[Records from a data collection]
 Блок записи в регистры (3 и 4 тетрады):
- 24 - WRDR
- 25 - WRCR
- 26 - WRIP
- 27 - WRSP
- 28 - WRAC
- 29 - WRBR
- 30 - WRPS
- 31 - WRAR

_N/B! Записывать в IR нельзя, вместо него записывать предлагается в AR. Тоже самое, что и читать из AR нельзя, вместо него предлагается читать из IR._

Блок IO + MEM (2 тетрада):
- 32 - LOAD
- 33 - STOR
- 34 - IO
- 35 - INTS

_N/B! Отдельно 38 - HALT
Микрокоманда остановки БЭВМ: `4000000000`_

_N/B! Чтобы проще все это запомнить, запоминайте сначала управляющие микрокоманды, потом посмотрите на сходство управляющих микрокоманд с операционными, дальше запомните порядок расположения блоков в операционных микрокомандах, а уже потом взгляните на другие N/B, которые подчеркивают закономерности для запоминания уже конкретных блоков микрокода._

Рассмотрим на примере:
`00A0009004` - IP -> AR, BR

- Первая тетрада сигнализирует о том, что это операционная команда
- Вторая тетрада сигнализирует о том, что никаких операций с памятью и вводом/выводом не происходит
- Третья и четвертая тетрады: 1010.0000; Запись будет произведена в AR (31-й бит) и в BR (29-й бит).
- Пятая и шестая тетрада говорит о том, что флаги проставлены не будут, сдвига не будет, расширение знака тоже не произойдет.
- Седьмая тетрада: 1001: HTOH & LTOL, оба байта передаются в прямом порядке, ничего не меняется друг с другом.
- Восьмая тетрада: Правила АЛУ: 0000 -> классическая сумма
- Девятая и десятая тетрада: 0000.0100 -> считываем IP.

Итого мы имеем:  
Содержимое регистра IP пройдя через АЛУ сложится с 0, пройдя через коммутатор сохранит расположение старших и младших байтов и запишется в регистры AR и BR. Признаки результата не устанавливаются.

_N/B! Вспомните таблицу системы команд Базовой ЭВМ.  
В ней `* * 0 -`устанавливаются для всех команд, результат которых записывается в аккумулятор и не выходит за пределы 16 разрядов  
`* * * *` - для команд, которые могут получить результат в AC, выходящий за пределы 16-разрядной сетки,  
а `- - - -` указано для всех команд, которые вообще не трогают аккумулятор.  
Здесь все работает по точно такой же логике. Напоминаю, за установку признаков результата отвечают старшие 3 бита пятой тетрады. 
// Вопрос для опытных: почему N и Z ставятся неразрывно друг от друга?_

...

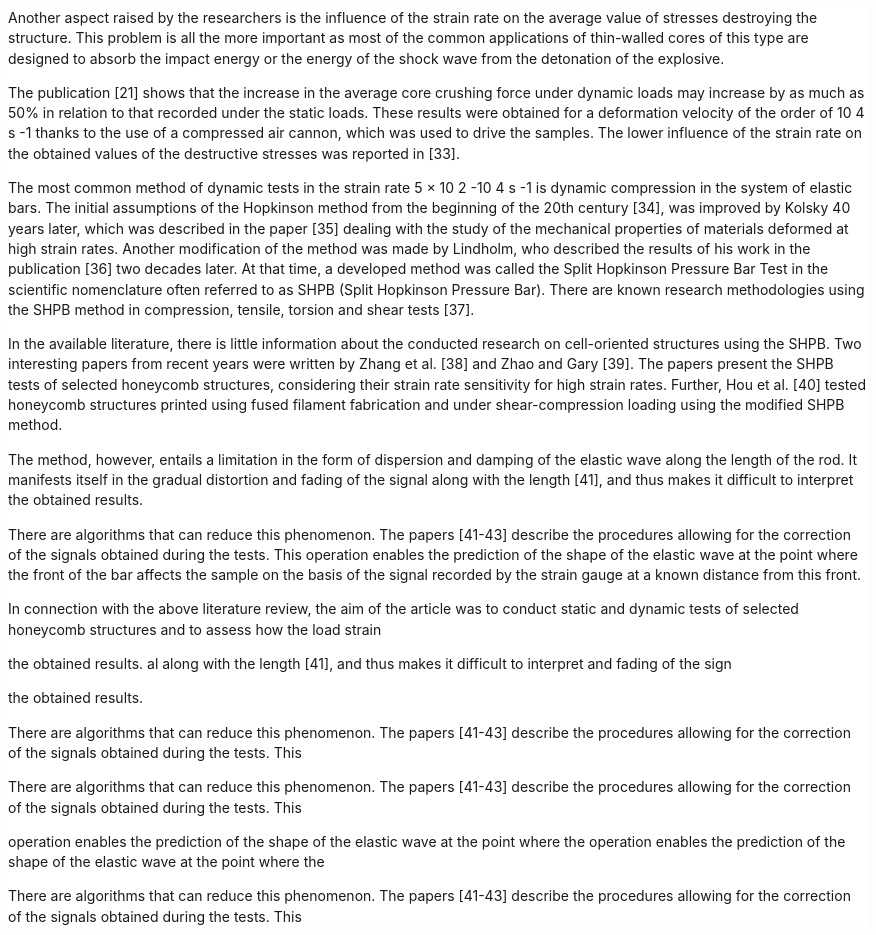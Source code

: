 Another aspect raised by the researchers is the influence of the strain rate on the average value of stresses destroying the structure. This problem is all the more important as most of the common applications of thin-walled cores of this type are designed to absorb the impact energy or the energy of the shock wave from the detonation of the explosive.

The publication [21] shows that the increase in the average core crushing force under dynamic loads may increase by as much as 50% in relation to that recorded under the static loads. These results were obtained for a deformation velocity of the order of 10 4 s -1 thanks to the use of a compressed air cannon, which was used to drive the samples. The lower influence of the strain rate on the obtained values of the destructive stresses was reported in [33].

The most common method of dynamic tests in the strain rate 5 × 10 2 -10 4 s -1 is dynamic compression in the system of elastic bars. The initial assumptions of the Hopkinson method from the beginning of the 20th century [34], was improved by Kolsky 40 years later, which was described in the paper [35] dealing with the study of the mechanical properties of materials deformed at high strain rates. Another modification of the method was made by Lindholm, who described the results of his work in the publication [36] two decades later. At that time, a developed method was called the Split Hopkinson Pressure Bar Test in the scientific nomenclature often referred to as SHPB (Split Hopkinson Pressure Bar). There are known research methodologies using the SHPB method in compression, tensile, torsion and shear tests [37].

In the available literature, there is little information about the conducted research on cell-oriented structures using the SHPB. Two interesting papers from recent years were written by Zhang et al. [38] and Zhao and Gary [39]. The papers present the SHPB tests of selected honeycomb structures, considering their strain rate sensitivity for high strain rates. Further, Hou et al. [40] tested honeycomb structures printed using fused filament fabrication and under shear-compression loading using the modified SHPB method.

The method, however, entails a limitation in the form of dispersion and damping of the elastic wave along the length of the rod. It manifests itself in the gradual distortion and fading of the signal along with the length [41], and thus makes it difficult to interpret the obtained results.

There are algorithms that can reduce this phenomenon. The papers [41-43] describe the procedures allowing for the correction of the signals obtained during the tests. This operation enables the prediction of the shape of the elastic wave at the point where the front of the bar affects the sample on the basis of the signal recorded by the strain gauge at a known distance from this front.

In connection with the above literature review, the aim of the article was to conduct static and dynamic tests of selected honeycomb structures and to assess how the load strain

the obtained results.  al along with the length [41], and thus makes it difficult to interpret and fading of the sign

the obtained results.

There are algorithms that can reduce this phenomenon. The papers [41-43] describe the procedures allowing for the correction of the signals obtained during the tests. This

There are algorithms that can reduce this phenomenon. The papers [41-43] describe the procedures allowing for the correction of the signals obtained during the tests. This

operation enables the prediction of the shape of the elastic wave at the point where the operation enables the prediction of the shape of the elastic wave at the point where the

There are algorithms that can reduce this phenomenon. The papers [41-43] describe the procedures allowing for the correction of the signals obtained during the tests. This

### Problem details
Going back to the entries above, set down exactly the lines that begin at the one with "Блок записи в" and end at the one with "- 35 - INTS", both included, and nothing else.

### Reply
 Блок записи в регистры (3 и 4 тетрады):
- 24 - WRDR
- 25 - WRCR
- 26 - WRIP
- 27 - WRSP
- 28 - WRAC
- 29 - WRBR
- 30 - WRPS
- 31 - WRAR

_N/B! Записывать в IR нельзя, вместо него записывать предлагается в AR. Тоже самое, что и читать из AR нельзя, вместо него предлагается читать из IR._

Блок IO + MEM (2 тетрада):
- 32 - LOAD
- 33 - STOR
- 34 - IO
- 35 - INTS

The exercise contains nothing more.